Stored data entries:
******

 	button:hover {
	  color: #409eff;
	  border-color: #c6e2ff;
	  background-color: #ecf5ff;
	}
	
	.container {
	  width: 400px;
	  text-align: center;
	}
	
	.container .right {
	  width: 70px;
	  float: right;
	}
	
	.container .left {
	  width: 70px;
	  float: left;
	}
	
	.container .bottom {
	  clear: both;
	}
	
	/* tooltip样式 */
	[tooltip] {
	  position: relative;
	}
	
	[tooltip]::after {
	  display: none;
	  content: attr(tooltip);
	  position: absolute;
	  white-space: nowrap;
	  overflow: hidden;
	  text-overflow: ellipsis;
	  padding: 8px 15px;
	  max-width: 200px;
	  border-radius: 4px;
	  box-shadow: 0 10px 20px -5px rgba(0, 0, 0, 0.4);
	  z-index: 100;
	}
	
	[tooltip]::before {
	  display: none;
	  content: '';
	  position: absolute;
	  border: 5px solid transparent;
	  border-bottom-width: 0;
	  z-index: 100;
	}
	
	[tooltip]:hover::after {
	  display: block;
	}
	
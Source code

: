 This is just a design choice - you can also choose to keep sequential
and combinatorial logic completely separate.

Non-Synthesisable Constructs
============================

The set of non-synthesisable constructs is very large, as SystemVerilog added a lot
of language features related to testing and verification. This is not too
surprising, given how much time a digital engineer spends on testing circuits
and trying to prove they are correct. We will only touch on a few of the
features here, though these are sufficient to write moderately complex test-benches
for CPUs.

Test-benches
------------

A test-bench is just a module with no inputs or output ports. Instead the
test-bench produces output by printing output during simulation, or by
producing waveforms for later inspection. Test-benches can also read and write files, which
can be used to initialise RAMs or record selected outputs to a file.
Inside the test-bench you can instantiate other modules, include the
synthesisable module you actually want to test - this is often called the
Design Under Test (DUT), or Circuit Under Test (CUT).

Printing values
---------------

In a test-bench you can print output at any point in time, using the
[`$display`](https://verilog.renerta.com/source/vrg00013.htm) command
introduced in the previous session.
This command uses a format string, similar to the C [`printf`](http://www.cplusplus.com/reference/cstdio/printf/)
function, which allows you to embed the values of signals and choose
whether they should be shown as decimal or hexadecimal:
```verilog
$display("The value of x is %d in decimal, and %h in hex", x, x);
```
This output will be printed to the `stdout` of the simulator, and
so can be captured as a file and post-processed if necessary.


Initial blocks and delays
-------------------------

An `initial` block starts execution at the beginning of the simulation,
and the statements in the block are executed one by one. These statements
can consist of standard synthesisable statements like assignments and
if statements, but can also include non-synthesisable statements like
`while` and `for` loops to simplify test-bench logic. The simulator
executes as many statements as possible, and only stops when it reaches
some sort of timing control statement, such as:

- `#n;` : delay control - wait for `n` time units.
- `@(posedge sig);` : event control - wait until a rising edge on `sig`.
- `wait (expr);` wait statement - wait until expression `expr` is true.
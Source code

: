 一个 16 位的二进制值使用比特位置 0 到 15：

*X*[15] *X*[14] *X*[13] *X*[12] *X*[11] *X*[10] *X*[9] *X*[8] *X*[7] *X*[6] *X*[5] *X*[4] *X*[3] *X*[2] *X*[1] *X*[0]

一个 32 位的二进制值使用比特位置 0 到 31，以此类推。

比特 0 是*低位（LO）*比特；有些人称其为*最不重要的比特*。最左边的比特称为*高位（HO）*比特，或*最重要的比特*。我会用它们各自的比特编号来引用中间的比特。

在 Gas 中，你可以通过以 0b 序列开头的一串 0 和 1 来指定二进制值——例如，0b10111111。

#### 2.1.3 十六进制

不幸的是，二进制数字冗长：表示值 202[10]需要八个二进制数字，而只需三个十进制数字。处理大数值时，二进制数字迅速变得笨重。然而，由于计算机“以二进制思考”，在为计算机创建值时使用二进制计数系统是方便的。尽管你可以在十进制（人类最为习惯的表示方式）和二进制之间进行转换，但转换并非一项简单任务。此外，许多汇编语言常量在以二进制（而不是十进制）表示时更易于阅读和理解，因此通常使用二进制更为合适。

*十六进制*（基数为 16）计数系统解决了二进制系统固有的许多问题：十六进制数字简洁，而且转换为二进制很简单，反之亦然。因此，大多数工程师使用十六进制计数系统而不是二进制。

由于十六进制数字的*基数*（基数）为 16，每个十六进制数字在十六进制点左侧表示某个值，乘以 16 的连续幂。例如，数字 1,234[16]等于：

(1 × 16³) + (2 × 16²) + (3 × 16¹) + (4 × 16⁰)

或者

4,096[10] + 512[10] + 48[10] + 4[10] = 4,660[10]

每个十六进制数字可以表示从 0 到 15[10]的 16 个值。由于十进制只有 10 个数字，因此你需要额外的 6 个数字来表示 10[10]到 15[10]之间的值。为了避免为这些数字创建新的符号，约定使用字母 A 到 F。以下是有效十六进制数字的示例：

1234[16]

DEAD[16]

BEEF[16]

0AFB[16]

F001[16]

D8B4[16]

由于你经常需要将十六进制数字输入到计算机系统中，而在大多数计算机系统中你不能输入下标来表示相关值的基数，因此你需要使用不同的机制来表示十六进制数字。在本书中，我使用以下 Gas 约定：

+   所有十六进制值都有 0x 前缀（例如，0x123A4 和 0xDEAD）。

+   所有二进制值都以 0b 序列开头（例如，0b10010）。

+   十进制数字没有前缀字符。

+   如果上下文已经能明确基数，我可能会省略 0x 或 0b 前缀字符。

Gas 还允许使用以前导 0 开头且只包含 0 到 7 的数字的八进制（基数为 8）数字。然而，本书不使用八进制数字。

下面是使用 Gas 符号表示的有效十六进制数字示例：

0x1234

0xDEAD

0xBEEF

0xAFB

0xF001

******

### [About this task]
Scan the data above; copy every line where "write" appears.

### [Output of the task]
features here, though these are sufficient to write moderately complex test-benches
producing waveforms for later inspection. Test-benches can also read and write files, which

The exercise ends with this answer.